The modern independent professional (and I include myself in this group) benefits from self-actualization in the sense that he or she does not depend on institutions or other individuals to provide core professional motivation. While this is a sound strategy for general success, taking it to its extreme has produced a generation of distinctly self-absorbed individuals of a different sort than those that came before us. Unlike the quiet narcissism of the Baby Boomers or the naked, unmotivated consumerism of Generation X, we are a generation of roleplayers: leveling up and treating everything outside ourselves as a grid of potential resources.
Yeah… that’s That Person.
That Person wants and takes the limelight. She must get her name out, and she must sound smart doing it. She has to meet everyone there and she has to carefully note their names, what they do, what they like, and if they know anyone else she knows. If your network didn’t overlap with hers before, well, it does now! It’s calculated showboating.
I expect the Zelda “I-got-the-thing!” song to play on every handshake.
I don’t see this very often, luckily, and very few cross the line between enthusiastic-and-sincere and what-in-all-the-hell‽. I love that there are people who go to technical meetups who want to meet everybody and know everybody. It’s a contrast to the way I typically behave at events, where I want to directly meet 5-15 people and talk in depth with 2-4 of them in one evening. To see super-social techie people is cool — and pleasantly less rare than it was in college — and I usually enjoy watching someone work a crowd.

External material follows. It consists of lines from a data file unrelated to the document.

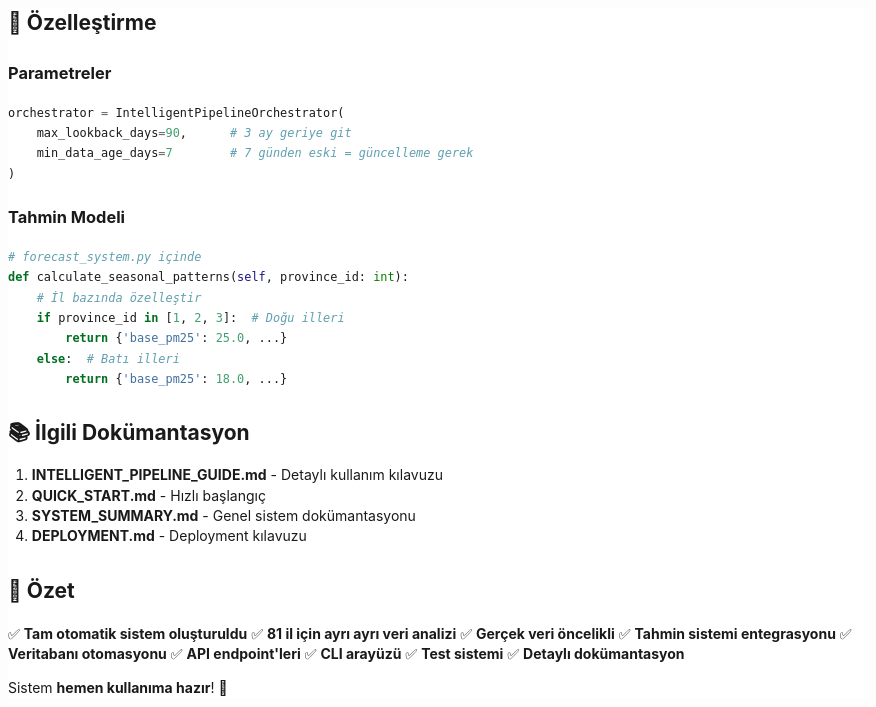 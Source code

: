 ## 🔧 Özelleştirme

### Parametreler
```python
orchestrator = IntelligentPipelineOrchestrator(
    max_lookback_days=90,      # 3 ay geriye git
    min_data_age_days=7        # 7 günden eski = güncelleme gerek
)
```

### Tahmin Modeli
```python
# forecast_system.py içinde
def calculate_seasonal_patterns(self, province_id: int):
    # İl bazında özelleştir
    if province_id in [1, 2, 3]:  # Doğu illeri
        return {'base_pm25': 25.0, ...}
    else:  # Batı illeri
        return {'base_pm25': 18.0, ...}
```

## 📚 İlgili Dokümantasyon

1. **INTELLIGENT_PIPELINE_GUIDE.md** - Detaylı kullanım kılavuzu
2. **QUICK_START.md** - Hızlı başlangıç
3. **SYSTEM_SUMMARY.md** - Genel sistem dokümantasyonu
4. **DEPLOYMENT.md** - Deployment kılavuzu

## 🎉 Özet

✅ **Tam otomatik sistem oluşturuldu**
✅ **81 il için ayrı ayrı veri analizi**
✅ **Gerçek veri öncelikli**
✅ **Tahmin sistemi entegrasyonu**
✅ **Veritabanı otomasyonu**
✅ **API endpoint'leri**
✅ **CLI arayüzü**
✅ **Test sistemi**
✅ **Detaylı dokümantasyon**

Sistem **hemen kullanıma hazır**! 🚀

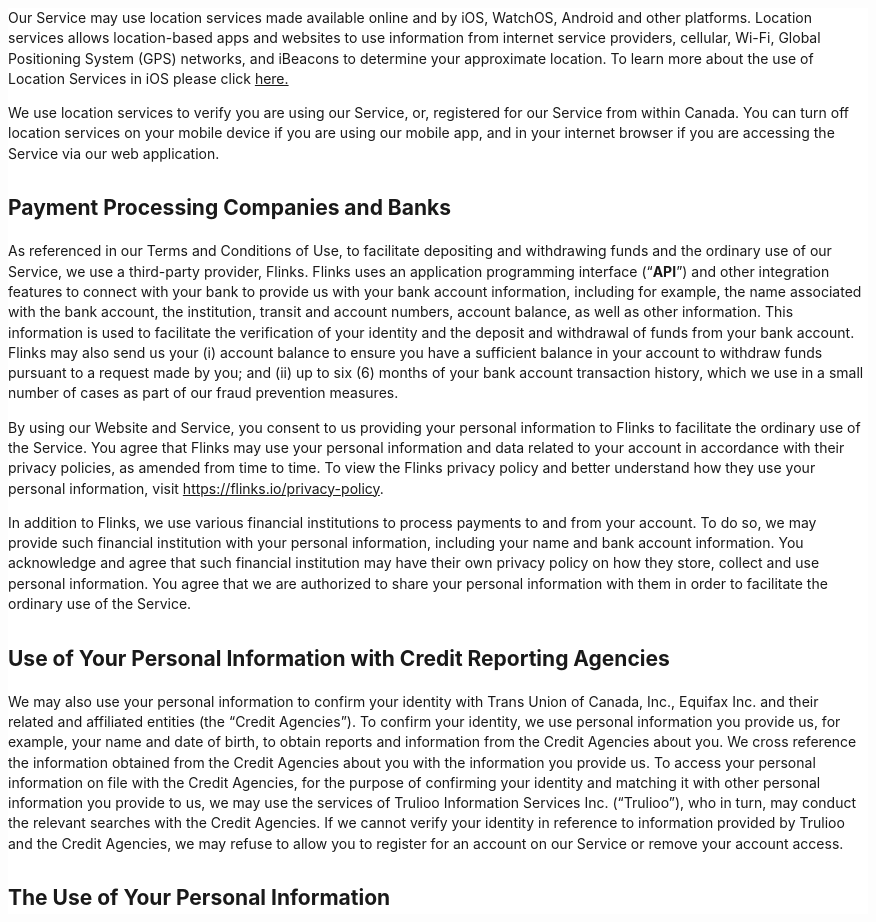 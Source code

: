 Our Service may use location services made available online and by iOS, WatchOS, Android and other platforms. Location services allows location-based apps and websites to use information from internet service providers, cellular, Wi-Fi, Global Positioning System (GPS) networks, and iBeacons to determine your approximate location. To learn more about the use of Location Services in iOS please click [here.](https://support.apple.com/en-us/HT203033)

We use location services to verify you are using our Service, or, registered for our Service from within Canada. You can turn off location services on your mobile device if you are using our mobile app, and in your internet browser if you are accessing the Service via our web application.

## Payment Processing Companies and Banks

As referenced in our Terms and Conditions of Use, to facilitate depositing and withdrawing funds and the ordinary use of our Service, we use a third-party provider, Flinks. Flinks uses an application programming interface (“**API**”) and other integration features to connect with your bank to provide us with your bank account information, including for example, the name associated with the bank account, the institution, transit and account numbers, account balance, as well as other information. This information is used to facilitate the verification of your identity and the deposit and withdrawal of funds from your bank account. Flinks may also send us your (i) account balance to ensure you have a sufficient balance in your account to withdraw funds pursuant to a request made by you; and (ii) up to six (6) months of your bank account transaction history, which we use in a small number of cases as part of our fraud prevention measures.

By using our Website and Service, you consent to us providing your personal information to Flinks to facilitate the ordinary use of the Service. You agree that Flinks may use your personal information and data related to your account in accordance with their privacy policies, as amended from time to time. To view the Flinks privacy policy and better understand how they use your personal information, visit <https://flinks.io/privacy-policy>.

In addition to Flinks, we use various financial institutions to process payments to and from your account. To do so, we may provide such financial institution with your personal information, including your name and bank account information. You acknowledge and agree that such financial institution may have their own privacy policy on how they store, collect and use personal information. You agree that we are authorized to share your personal information with them in order to facilitate the ordinary use of the Service.

## Use of Your Personal Information with Credit Reporting Agencies

We may also use your personal information to confirm your identity with Trans Union of Canada, Inc., Equifax Inc. and their related and affiliated entities (the “Credit Agencies”). To confirm your identity, we use personal information you provide us, for example, your name and date of birth, to obtain reports and information from the Credit Agencies about you. We cross reference the information obtained from the Credit Agencies about you with the information you provide us. To access your personal information on file with the Credit Agencies, for the purpose of confirming your identity and matching it with other personal information you provide to us, we may use the services of Trulioo Information Services Inc. (“Trulioo”), who in turn, may conduct the relevant searches with the Credit Agencies. If we cannot verify your identity in reference to information provided by Trulioo and the Credit Agencies, we may refuse to allow you to register for an account on our Service or remove your account access.

## The Use of Your Personal Information
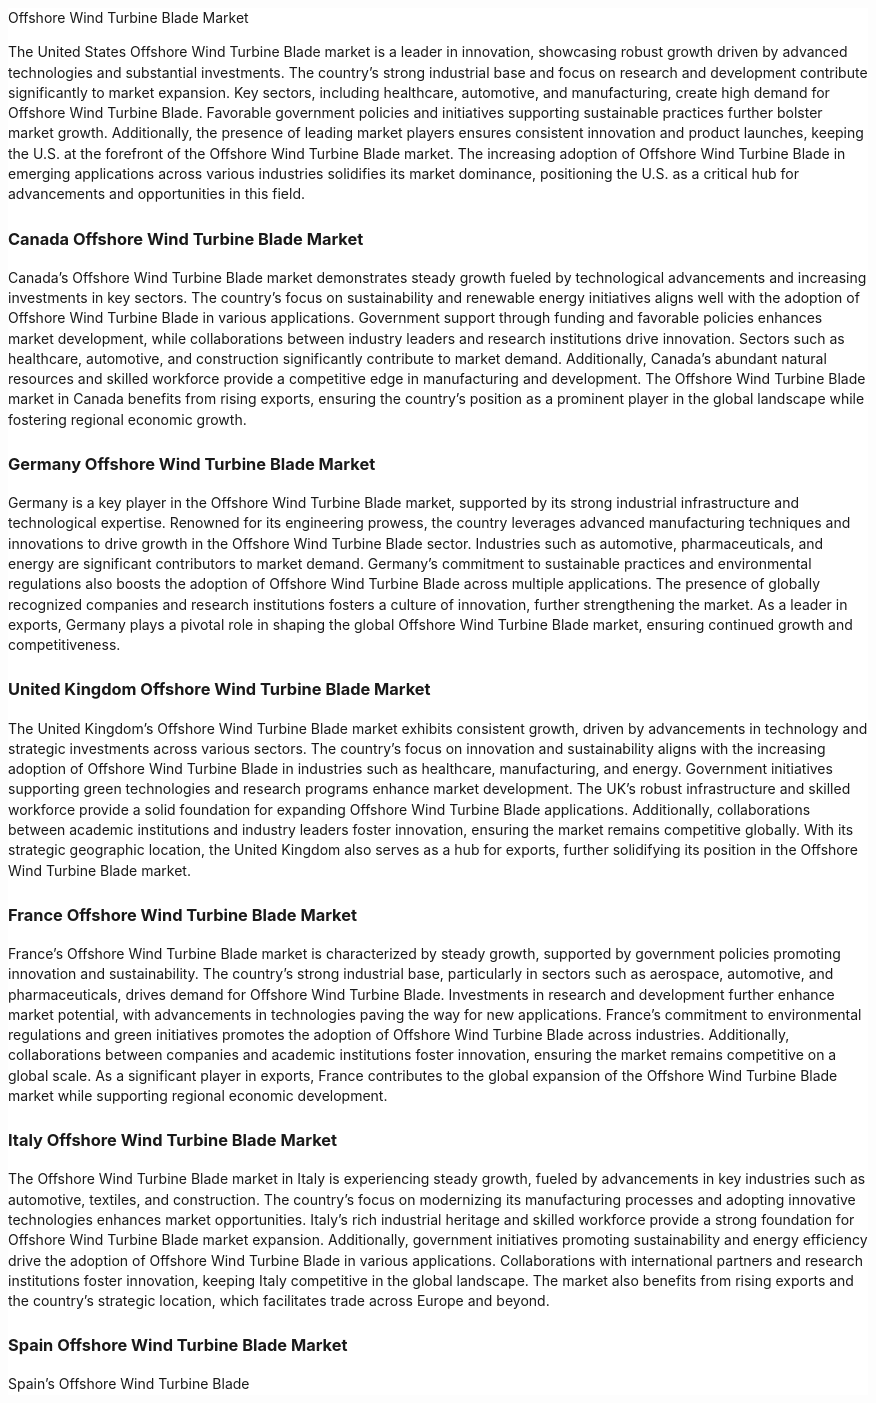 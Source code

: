 Offshore Wind Turbine Blade Market</h3><p>The United States Offshore Wind Turbine Blade market is a leader in innovation, showcasing robust growth driven by advanced technologies and substantial investments. The country&rsquo;s strong industrial base and focus on research and development contribute significantly to market expansion. Key sectors, including healthcare, automotive, and manufacturing, create high demand for Offshore Wind Turbine Blade. Favorable government policies and initiatives supporting sustainable practices further bolster market growth. Additionally, the presence of leading market players ensures consistent innovation and product launches, keeping the U.S. at the forefront of the Offshore Wind Turbine Blade market. The increasing adoption of Offshore Wind Turbine Blade in emerging applications across various industries solidifies its market dominance, positioning the U.S. as a critical hub for advancements and opportunities in this field.</p><h3>Canada Offshore Wind Turbine Blade Market</h3><p>Canada&rsquo;s Offshore Wind Turbine Blade market demonstrates steady growth fueled by technological advancements and increasing investments in key sectors. The country&rsquo;s focus on sustainability and renewable energy initiatives aligns well with the adoption of Offshore Wind Turbine Blade in various applications. Government support through funding and favorable policies enhances market development, while collaborations between industry leaders and research institutions drive innovation. Sectors such as healthcare, automotive, and construction significantly contribute to market demand. Additionally, Canada&rsquo;s abundant natural resources and skilled workforce provide a competitive edge in manufacturing and development. The Offshore Wind Turbine Blade market in Canada benefits from rising exports, ensuring the country&rsquo;s position as a prominent player in the global landscape while fostering regional economic growth.</p><h3>Germany Offshore Wind Turbine Blade Market</h3><p>Germany is a key player in the Offshore Wind Turbine Blade market, supported by its strong industrial infrastructure and technological expertise. Renowned for its engineering prowess, the country leverages advanced manufacturing techniques and innovations to drive growth in the Offshore Wind Turbine Blade sector. Industries such as automotive, pharmaceuticals, and energy are significant contributors to market demand. Germany&rsquo;s commitment to sustainable practices and environmental regulations also boosts the adoption of Offshore Wind Turbine Blade across multiple applications. The presence of globally recognized companies and research institutions fosters a culture of innovation, further strengthening the market. As a leader in exports, Germany plays a pivotal role in shaping the global Offshore Wind Turbine Blade market, ensuring continued growth and competitiveness.</p><h3>United Kingdom Offshore Wind Turbine Blade Market</h3><p>The United Kingdom&rsquo;s Offshore Wind Turbine Blade market exhibits consistent growth, driven by advancements in technology and strategic investments across various sectors. The country&rsquo;s focus on innovation and sustainability aligns with the increasing adoption of Offshore Wind Turbine Blade in industries such as healthcare, manufacturing, and energy. Government initiatives supporting green technologies and research programs enhance market development. The UK&rsquo;s robust infrastructure and skilled workforce provide a solid foundation for expanding Offshore Wind Turbine Blade applications. Additionally, collaborations between academic institutions and industry leaders foster innovation, ensuring the market remains competitive globally. With its strategic geographic location, the United Kingdom also serves as a hub for exports, further solidifying its position in the Offshore Wind Turbine Blade market.</p><h3>France Offshore Wind Turbine Blade Market</h3><p>France&rsquo;s Offshore Wind Turbine Blade market is characterized by steady growth, supported by government policies promoting innovation and sustainability. The country&rsquo;s strong industrial base, particularly in sectors such as aerospace, automotive, and pharmaceuticals, drives demand for Offshore Wind Turbine Blade. Investments in research and development further enhance market potential, with advancements in technologies paving the way for new applications. France&rsquo;s commitment to environmental regulations and green initiatives promotes the adoption of Offshore Wind Turbine Blade across industries. Additionally, collaborations between companies and academic institutions foster innovation, ensuring the market remains competitive on a global scale. As a significant player in exports, France contributes to the global expansion of the Offshore Wind Turbine Blade market while supporting regional economic development.</p><h3>Italy Offshore Wind Turbine Blade Market</h3><p>The Offshore Wind Turbine Blade market in Italy is experiencing steady growth, fueled by advancements in key industries such as automotive, textiles, and construction. The country&rsquo;s focus on modernizing its manufacturing processes and adopting innovative technologies enhances market opportunities. Italy&rsquo;s rich industrial heritage and skilled workforce provide a strong foundation for Offshore Wind Turbine Blade market expansion. Additionally, government initiatives promoting sustainability and energy efficiency drive the adoption of Offshore Wind Turbine Blade in various applications. Collaborations with international partners and research institutions foster innovation, keeping Italy competitive in the global landscape. The market also benefits from rising exports and the country&rsquo;s strategic location, which facilitates trade across Europe and beyond.</p><h3>Spain Offshore Wind Turbine Blade Market</h3><p>Spain&rsquo;s Offshore Wind Turbine Blade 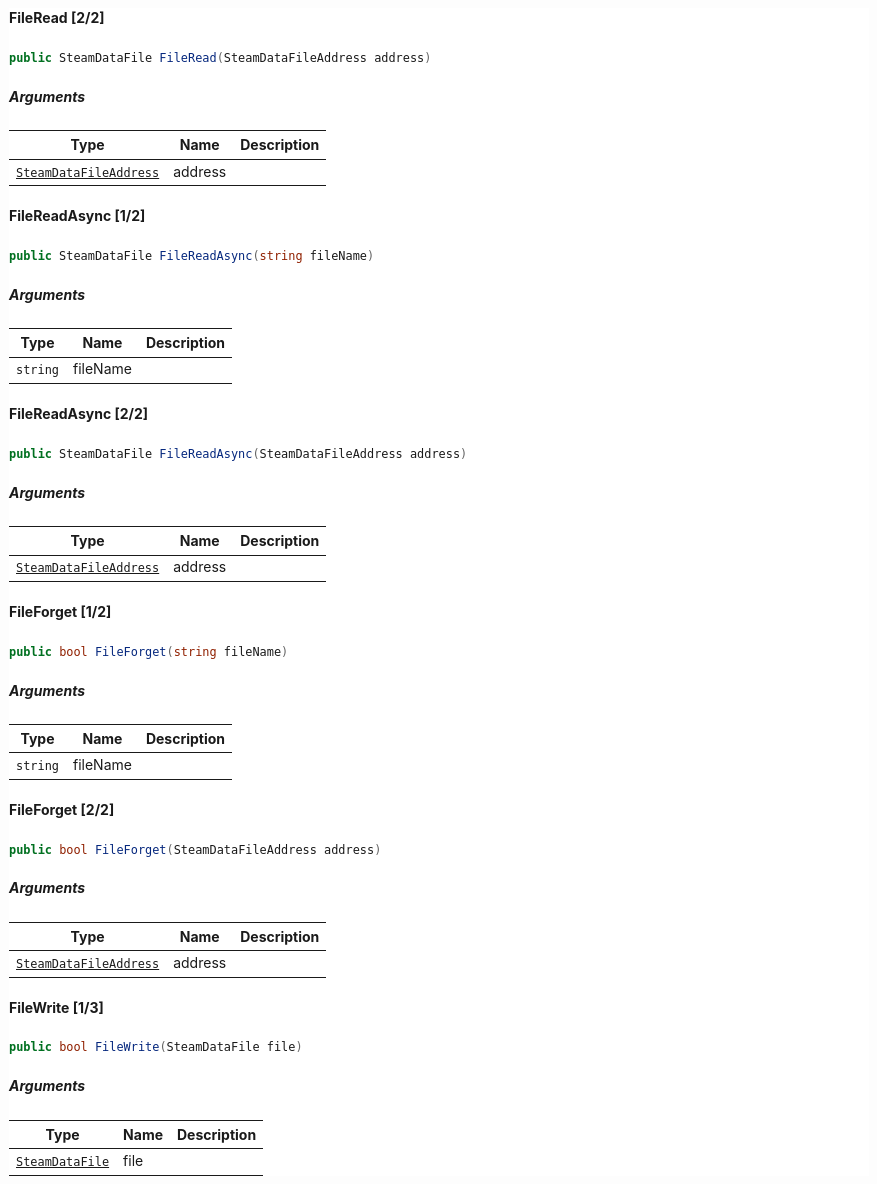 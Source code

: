 #### FileRead [2/2]
```csharp
public SteamDataFile FileRead(SteamDataFileAddress address)
```
##### Arguments
| Type | Name | Description |
| --- | --- | --- |
| [`SteamDataFileAddress`](./heathenengineeringsteamtools-SteamDataFileAddress) | address |   |

#### FileReadAsync [1/2]
```csharp
public SteamDataFile FileReadAsync(string fileName)
```
##### Arguments
| Type | Name | Description |
| --- | --- | --- |
| `string` | fileName |   |

#### FileReadAsync [2/2]
```csharp
public SteamDataFile FileReadAsync(SteamDataFileAddress address)
```
##### Arguments
| Type | Name | Description |
| --- | --- | --- |
| [`SteamDataFileAddress`](./heathenengineeringsteamtools-SteamDataFileAddress) | address |   |

#### FileForget [1/2]
```csharp
public bool FileForget(string fileName)
```
##### Arguments
| Type | Name | Description |
| --- | --- | --- |
| `string` | fileName |   |

#### FileForget [2/2]
```csharp
public bool FileForget(SteamDataFileAddress address)
```
##### Arguments
| Type | Name | Description |
| --- | --- | --- |
| [`SteamDataFileAddress`](./heathenengineeringsteamtools-SteamDataFileAddress) | address |   |

#### FileWrite [1/3]
```csharp
public bool FileWrite(SteamDataFile file)
```
##### Arguments
| Type | Name | Description |
| --- | --- | --- |
| [`SteamDataFile`](./heathenengineeringsteamtools-SteamDataFile) | file |   |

But I’m saddened by seeing an event so strongly dominated by a single person, especially when greedy ownership and possession take place. I’m reading the Beta of Driving Technical Change, it’s one of those books that — as you might expect — is making me re-evaluate how I and others behave in quasi-professional settings. It’s a tasty People book, but it opened a third eye to the way things can shake out at a social gathering.